Iowa Public Television


Development Of Ergonomic Guidelines Proposed

posted on June 21, 2002

The National Cattlemen's Beef Association is pushing the government to research why cattle markets are so volatile. Currently, markets are being whipsawed by a shortened grilling season, Japanese concerns about beef following the discovery of Mad Cow disease in Japanese herds, and by a larger U.S. slaughter as drought stricken ranchers cull herds. Many cattlemen feel the concentration of packer ownership may be the source of their discomfort in the market.

On another front close to the meat industry is the government's development of workplace standards. The government is attempting to develop standards, but critics fear the current administration will not regulate with much enthusiasm.


Development Of Ergonomic Guidelines Proposed

The Clinton administration's proposal for a mandatory ergonomics standard was unilaterally dismissed soon after President George Bush took office. Many business groups were relieved at the outright dismissal of rules they believed to be restrictive, inefficient and costly. Elimination of the ergonomics regulations exuded the exact opposite reaction from labor groups which accused the Bush administration of ignoring what labor claims is the nation's biggest safety and health problem.
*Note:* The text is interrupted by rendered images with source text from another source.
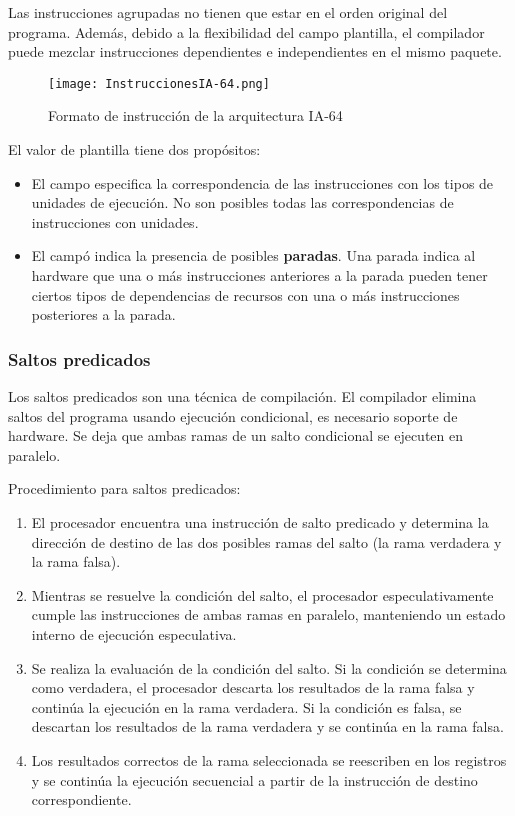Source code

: Las instrucciones agrupadas no tienen que estar en el orden original del programa. Además, debido a la flexibilidad del campo plantilla, el compilador puede mezclar instrucciones dependientes e independientes en el mismo paquete.

\begin{figure}[h]
  \centering
  \texttt{[image: InstruccionesIA-64.png]}
  \caption{Formato de instrucción de la arquitectura IA-64}
\end{figure}

El valor de plantilla tiene dos propósitos:

\begin{itemize}
  \item El campo especifica la correspondencia de las instrucciones con los tipos de unidades de ejecución. No son posibles todas las correspondencias de instrucciones con unidades.
  \item El campó indica la presencia de posibles \textbf{paradas}. Una parada indica al hardware que una o más instrucciones anteriores a la parada pueden tener ciertos tipos de dependencias de recursos con una o más instrucciones posteriores a la parada.
\end{itemize}

\subsubsection*{Saltos predicados}

Los saltos predicados son una técnica de compilación. El compilador elimina saltos del programa usando ejecución condicional, es necesario soporte de hardware. Se deja que ambas ramas de un salto condicional se ejecuten en paralelo.

Procedimiento para saltos predicados:

\begin{enumerate}
  \item El procesador encuentra una instrucción de salto predicado y determina la dirección de destino de las dos posibles ramas del salto (la rama verdadera y la rama falsa).
  \item Mientras se resuelve la condición del salto, el procesador especulativamente cumple las instrucciones de ambas ramas en paralelo, manteniendo un estado interno de ejecución especulativa.
  \item Se realiza la evaluación de la condición del salto. Si la condición se determina como verdadera, el procesador descarta los resultados de la rama falsa y continúa la ejecución en la rama verdadera. Si la condición es falsa, se descartan los resultados de la rama verdadera y se continúa en la rama falsa.
  \item Los resultados correctos de la rama seleccionada se reescriben en los registros y se continúa la ejecución secuencial a partir de la instrucción de destino correspondiente.
\end{enumerate}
Earlier this year, a new proposal was introduced to deal with musculoskeletal disorders such as carpal tunnel syndrome and tendinitis. The Bush administration is now condoning voluntary, industry-specific ergonomic guidelines to be developed in conjunction with businesses. Both the poultry and grocery industries have already pledged their support and help with guideline development.

This has not gone over well with organized labor. The United Food and Commercial Workers International Union, or U-F-C-W, called the proposal a step backward and a proposal to help business instead of protecting workers from hazards. UFCW claims the majority of workplace injuries are caused by an ergonomic issue of some sort and most of the injuries could be prevented. Labor groups also point to a report by the National Academy of Sciences and the Institute of Medicine which estimates ergonomic related injuries at 45 to 54 billion dollars annually.